_Your assignment_
Would you reproduce exactly the lines below from the one holding "## [Software](Peter_Levett_Programming_Resume_04July2021.pdf)" through the one holding "### RoverReporting", inclusive, and no others?

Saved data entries

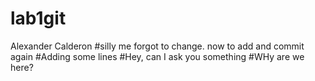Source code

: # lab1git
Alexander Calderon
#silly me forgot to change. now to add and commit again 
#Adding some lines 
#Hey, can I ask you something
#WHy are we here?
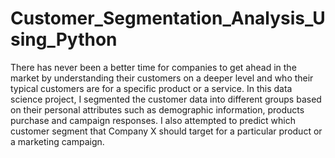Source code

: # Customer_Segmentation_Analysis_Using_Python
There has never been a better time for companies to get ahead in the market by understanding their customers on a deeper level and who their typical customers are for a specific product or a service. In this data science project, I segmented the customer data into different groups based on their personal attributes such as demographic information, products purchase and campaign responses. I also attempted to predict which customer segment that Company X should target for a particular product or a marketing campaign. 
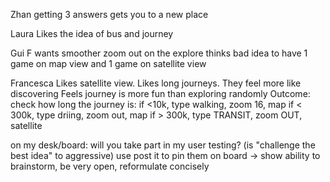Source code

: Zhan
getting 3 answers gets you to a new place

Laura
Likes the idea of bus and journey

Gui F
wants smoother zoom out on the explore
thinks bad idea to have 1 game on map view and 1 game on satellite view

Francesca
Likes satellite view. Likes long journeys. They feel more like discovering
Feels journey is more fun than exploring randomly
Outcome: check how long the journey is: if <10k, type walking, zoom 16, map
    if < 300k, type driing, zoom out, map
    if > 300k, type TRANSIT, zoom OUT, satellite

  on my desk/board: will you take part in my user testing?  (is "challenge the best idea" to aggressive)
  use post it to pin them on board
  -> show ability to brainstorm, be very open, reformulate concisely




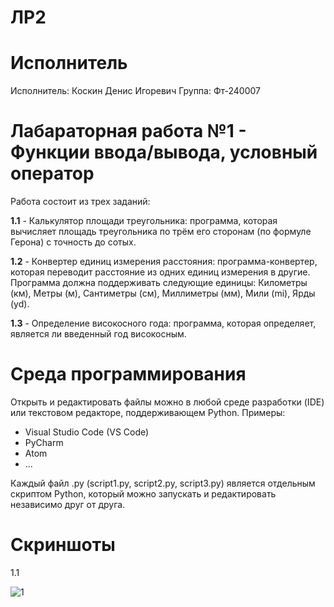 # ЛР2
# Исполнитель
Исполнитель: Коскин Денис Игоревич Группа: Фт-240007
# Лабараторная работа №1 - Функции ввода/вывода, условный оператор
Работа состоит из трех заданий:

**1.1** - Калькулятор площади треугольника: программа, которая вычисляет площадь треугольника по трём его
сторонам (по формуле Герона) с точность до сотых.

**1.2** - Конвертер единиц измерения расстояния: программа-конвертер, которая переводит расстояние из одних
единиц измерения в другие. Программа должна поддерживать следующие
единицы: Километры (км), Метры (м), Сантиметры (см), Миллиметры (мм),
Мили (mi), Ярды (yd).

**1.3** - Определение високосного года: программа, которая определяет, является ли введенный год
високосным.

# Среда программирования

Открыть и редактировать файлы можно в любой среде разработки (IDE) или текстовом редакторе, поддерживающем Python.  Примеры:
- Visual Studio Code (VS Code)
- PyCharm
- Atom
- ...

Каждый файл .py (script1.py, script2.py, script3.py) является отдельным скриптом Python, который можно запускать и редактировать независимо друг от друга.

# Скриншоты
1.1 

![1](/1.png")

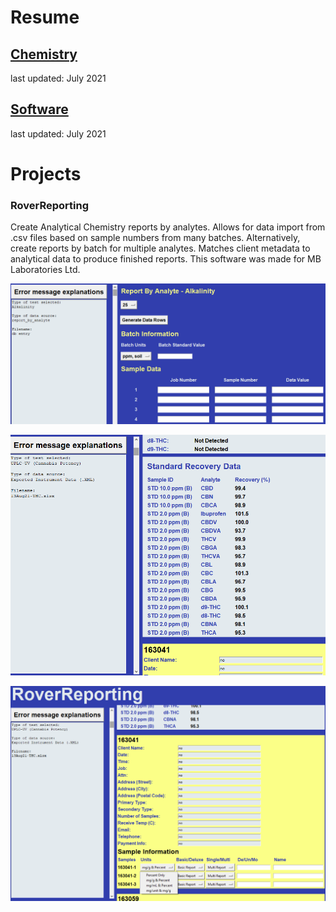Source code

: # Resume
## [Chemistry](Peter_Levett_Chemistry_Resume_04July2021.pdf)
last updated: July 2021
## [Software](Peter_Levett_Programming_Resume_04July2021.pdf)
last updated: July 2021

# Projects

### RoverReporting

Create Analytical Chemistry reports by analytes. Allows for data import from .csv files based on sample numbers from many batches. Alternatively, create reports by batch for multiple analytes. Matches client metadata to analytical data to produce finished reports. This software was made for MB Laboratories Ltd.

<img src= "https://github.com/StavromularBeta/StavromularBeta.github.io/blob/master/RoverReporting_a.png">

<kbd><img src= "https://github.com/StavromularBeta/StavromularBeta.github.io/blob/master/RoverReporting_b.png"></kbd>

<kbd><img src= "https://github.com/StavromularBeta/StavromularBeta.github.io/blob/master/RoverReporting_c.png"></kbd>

--

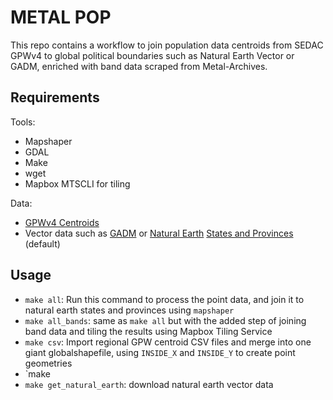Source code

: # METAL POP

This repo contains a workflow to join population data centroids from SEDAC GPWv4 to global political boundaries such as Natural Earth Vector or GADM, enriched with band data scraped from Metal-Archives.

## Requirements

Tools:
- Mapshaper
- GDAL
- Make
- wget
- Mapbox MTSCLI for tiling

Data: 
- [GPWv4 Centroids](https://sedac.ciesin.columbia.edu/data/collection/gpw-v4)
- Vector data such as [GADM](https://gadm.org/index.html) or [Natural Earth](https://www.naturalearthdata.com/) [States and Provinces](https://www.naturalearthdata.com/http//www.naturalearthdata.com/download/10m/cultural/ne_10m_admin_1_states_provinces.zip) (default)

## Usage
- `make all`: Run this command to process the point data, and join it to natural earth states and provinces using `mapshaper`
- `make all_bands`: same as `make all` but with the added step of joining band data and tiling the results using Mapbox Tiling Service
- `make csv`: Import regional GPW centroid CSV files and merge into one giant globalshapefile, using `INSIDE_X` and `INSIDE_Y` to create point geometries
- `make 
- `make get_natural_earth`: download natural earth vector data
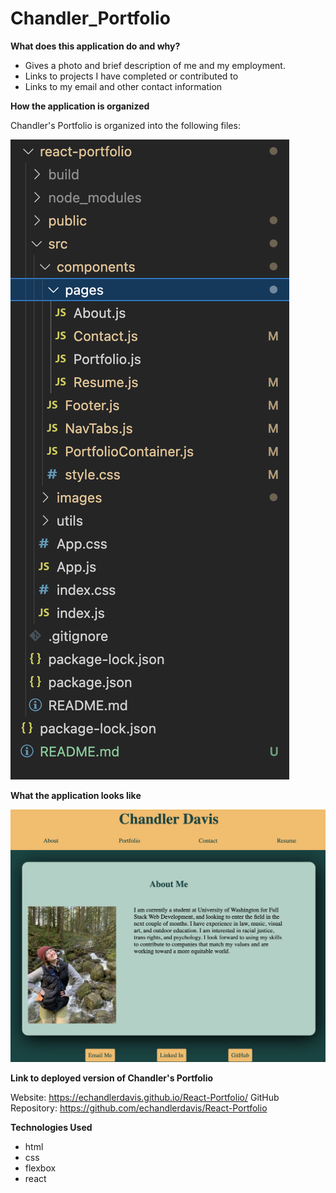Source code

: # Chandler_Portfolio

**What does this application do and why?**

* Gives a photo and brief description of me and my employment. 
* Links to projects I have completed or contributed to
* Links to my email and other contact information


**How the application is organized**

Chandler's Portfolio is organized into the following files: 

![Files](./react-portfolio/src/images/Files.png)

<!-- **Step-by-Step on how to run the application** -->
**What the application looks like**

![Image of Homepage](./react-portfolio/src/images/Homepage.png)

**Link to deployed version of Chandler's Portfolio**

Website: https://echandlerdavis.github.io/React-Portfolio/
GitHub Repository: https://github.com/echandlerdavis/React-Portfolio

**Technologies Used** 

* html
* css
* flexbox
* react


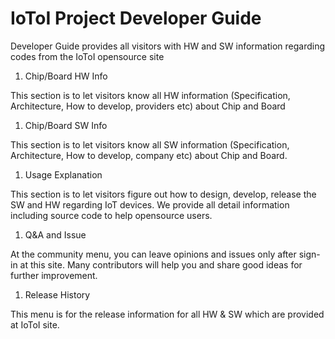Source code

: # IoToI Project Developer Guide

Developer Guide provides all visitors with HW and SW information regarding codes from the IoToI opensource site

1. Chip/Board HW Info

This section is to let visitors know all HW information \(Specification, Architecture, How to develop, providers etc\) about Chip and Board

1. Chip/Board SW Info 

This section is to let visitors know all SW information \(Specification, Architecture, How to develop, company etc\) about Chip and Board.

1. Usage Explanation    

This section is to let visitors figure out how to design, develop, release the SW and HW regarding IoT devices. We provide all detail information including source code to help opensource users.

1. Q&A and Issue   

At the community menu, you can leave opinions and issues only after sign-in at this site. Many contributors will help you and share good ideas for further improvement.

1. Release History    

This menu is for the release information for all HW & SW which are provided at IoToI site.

_Solution_
## [Software](Peter_Levett_Programming_Resume_04July2021.pdf)
last updated: July 2021

# Projects

### RoverReporting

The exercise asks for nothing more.